Action item: Show all lines from the records below in which the string "such" is present.

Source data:
● ● ● ●
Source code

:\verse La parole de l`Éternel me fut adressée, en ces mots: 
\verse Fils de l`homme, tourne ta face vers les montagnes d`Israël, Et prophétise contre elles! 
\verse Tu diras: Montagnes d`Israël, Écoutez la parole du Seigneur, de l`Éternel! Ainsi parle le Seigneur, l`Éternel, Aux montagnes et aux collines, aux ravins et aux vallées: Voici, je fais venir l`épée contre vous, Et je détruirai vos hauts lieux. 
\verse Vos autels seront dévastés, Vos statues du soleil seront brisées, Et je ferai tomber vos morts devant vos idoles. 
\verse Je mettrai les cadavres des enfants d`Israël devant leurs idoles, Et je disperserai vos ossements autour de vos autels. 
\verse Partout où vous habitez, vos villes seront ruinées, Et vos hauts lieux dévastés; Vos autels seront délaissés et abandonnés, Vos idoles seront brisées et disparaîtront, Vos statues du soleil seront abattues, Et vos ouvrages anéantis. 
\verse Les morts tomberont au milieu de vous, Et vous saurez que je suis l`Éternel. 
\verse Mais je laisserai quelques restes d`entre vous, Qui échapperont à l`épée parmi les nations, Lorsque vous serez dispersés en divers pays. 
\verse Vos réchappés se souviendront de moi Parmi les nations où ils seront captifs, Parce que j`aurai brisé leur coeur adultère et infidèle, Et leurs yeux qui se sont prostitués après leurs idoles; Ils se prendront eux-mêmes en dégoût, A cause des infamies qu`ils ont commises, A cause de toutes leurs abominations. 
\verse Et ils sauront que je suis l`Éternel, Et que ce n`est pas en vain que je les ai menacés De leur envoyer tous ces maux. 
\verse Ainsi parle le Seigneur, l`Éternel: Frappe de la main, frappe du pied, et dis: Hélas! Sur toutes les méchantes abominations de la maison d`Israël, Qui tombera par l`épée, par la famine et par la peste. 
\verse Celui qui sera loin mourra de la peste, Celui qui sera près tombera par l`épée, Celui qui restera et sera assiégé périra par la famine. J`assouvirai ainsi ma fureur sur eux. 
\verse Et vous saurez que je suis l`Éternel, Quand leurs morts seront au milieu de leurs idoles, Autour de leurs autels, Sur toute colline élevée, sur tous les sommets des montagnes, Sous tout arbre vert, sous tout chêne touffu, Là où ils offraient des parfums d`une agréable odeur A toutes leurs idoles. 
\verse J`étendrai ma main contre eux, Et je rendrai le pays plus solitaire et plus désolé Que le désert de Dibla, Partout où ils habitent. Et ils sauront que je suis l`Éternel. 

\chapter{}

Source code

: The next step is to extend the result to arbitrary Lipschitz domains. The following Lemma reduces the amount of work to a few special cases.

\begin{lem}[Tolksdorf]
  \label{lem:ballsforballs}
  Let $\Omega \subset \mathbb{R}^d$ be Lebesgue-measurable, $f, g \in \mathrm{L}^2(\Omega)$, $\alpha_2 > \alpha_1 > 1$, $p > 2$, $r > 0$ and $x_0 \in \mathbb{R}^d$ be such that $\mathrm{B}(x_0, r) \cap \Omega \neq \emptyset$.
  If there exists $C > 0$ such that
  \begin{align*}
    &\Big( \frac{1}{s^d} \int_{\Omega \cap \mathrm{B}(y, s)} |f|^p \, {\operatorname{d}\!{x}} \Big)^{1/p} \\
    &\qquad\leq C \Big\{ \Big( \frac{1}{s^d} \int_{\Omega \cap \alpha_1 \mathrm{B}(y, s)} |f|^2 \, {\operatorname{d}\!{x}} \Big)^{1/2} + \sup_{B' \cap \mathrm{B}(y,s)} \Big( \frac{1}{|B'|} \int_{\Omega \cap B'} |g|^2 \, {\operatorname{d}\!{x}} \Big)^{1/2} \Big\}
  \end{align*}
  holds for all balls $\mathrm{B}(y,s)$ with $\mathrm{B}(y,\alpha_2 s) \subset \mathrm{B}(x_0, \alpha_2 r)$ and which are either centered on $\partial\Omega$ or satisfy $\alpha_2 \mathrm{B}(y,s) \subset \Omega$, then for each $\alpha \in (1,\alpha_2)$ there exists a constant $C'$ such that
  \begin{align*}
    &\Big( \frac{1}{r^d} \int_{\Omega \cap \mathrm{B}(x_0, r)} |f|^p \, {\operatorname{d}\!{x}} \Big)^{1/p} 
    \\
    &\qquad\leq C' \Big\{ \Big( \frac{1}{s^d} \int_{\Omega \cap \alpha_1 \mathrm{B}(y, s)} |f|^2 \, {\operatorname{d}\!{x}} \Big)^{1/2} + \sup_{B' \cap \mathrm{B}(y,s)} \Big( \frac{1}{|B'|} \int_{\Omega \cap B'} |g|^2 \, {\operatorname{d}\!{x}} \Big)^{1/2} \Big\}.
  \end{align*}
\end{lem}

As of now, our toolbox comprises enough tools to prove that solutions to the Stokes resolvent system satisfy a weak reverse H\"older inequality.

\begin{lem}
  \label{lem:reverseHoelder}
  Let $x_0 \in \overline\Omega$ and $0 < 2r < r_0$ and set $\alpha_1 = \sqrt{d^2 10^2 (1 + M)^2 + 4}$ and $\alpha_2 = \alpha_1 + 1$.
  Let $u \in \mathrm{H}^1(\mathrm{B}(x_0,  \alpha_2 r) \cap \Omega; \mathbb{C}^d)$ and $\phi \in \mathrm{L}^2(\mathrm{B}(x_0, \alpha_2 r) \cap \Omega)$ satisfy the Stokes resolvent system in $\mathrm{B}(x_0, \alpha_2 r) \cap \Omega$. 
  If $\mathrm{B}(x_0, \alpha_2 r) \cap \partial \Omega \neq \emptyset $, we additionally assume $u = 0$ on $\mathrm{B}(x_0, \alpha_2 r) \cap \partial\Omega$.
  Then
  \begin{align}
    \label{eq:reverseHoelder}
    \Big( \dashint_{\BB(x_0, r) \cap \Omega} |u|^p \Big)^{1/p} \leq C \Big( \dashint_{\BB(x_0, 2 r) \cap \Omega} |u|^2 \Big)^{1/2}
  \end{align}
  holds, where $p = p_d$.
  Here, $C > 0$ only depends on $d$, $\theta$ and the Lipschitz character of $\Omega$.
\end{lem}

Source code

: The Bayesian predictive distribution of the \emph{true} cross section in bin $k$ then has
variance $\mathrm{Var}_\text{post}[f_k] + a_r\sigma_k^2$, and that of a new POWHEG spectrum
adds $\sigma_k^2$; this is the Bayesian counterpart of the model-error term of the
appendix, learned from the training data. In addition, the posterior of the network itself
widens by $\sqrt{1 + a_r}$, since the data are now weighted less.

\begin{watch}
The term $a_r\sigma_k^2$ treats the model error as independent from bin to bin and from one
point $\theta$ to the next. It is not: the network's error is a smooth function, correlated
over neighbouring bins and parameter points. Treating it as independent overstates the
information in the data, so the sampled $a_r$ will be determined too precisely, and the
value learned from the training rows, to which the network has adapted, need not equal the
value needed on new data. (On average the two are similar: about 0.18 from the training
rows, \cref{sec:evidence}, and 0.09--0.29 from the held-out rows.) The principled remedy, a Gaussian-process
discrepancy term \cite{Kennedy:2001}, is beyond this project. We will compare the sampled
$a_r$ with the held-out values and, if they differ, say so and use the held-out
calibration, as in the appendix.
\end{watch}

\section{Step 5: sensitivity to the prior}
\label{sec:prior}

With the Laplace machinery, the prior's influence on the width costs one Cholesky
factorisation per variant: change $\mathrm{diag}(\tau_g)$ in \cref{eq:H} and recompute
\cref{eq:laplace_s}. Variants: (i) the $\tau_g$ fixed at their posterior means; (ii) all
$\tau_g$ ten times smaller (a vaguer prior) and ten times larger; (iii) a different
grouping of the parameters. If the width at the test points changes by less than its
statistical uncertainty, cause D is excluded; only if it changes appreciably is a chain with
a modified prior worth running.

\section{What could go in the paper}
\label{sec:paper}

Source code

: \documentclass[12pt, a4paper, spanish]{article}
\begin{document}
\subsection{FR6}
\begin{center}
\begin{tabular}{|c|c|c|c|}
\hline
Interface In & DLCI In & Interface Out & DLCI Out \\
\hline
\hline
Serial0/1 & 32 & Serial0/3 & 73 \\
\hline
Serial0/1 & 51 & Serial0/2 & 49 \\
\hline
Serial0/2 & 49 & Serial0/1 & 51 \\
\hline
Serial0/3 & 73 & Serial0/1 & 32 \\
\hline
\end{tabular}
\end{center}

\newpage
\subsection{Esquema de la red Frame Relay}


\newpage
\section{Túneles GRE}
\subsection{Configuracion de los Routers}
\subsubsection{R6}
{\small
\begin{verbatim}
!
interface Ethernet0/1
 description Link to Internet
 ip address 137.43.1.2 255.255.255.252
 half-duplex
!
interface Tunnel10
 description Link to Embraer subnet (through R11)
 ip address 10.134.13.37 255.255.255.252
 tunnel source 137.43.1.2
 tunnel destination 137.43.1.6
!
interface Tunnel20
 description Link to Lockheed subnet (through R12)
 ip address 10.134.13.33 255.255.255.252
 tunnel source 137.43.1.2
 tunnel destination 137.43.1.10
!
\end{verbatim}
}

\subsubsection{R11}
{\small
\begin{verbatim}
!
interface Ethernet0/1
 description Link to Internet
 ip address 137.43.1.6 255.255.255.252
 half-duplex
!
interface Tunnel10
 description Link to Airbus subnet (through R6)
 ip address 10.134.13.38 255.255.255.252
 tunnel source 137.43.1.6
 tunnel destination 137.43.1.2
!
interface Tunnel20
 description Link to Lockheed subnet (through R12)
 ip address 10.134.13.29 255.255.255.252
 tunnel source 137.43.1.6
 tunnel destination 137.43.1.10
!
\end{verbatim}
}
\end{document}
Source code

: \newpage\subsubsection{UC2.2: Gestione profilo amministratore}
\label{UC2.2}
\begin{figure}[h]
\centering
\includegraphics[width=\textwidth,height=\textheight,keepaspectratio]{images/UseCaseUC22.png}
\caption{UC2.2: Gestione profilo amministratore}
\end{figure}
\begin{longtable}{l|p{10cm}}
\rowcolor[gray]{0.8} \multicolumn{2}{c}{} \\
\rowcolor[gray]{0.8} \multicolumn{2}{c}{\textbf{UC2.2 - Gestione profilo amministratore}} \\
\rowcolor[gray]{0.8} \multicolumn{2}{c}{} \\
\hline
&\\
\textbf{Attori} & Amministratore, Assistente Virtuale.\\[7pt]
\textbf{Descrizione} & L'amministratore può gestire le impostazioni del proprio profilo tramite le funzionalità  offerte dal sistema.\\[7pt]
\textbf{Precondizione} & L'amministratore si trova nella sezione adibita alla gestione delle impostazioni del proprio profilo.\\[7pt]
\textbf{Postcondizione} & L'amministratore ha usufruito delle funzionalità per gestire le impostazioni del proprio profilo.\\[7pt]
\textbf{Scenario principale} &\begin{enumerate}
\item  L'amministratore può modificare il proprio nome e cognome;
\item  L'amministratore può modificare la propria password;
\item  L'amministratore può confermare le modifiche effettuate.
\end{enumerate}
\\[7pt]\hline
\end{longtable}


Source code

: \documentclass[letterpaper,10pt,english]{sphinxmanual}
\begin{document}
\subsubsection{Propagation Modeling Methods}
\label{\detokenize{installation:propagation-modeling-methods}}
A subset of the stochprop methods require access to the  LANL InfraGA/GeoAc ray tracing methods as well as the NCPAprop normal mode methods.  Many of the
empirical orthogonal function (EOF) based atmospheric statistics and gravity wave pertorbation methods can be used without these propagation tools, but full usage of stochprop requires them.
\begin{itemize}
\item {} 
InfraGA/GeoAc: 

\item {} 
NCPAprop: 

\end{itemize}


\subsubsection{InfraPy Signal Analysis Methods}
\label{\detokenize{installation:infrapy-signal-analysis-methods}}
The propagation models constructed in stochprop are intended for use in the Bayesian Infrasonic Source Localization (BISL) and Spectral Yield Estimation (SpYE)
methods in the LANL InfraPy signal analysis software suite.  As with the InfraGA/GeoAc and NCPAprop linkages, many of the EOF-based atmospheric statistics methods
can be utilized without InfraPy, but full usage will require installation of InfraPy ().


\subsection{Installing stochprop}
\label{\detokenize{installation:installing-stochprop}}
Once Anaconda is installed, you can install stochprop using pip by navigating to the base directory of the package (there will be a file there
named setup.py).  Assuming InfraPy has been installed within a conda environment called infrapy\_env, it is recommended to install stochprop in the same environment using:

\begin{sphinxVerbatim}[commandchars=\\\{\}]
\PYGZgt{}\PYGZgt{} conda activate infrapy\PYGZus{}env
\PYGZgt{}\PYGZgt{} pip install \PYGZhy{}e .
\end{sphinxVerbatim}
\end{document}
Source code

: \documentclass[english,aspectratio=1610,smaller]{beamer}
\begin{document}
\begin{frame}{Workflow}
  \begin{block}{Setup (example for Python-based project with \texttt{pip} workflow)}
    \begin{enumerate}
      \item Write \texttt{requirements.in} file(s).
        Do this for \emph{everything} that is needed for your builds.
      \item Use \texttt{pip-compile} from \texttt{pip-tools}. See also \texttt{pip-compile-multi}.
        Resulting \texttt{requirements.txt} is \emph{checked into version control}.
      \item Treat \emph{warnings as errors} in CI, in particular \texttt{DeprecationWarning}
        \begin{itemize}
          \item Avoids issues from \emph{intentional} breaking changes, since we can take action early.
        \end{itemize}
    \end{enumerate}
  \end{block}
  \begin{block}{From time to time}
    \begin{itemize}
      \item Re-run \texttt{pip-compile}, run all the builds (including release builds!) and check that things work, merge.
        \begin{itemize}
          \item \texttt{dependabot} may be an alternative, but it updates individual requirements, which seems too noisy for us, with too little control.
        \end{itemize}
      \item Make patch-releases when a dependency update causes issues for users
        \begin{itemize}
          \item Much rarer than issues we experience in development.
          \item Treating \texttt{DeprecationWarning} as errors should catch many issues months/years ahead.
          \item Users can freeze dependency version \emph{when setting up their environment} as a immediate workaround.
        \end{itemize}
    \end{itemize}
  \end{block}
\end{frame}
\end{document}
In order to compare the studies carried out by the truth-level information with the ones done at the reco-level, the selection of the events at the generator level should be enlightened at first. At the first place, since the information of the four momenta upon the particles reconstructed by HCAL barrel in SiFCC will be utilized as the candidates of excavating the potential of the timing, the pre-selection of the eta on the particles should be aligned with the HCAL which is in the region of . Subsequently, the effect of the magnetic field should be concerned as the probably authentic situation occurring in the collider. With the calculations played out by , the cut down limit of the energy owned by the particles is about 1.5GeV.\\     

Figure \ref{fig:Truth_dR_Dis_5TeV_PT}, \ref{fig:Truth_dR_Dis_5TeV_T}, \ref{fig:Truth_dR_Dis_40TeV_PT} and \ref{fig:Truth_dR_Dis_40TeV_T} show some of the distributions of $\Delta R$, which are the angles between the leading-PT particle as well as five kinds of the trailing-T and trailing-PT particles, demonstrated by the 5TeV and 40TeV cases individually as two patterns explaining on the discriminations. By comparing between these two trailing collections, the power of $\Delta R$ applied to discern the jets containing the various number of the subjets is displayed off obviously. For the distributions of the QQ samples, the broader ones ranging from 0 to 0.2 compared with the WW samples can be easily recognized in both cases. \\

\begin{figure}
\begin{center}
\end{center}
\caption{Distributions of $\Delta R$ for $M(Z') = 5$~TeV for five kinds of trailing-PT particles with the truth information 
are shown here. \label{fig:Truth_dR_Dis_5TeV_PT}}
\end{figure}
● ● ● ●
Answer to this exercise:
  Let $\Omega \subset \mathbb{R}^d$ be Lebesgue-measurable, $f, g \in \mathrm{L}^2(\Omega)$, $\alpha_2 > \alpha_1 > 1$, $p > 2$, $r > 0$ and $x_0 \in \mathbb{R}^d$ be such that $\mathrm{B}(x_0, r) \cap \Omega \neq \emptyset$.
  If there exists $C > 0$ such that
  holds for all balls $\mathrm{B}(y,s)$ with $\mathrm{B}(y,\alpha_2 s) \subset \mathrm{B}(x_0, \alpha_2 r)$ and which are either centered on $\partial\Omega$ or satisfy $\alpha_2 \mathrm{B}(y,s) \subset \Omega$, then for each $\alpha \in (1,\alpha_2)$ there exists a constant $C'$ such that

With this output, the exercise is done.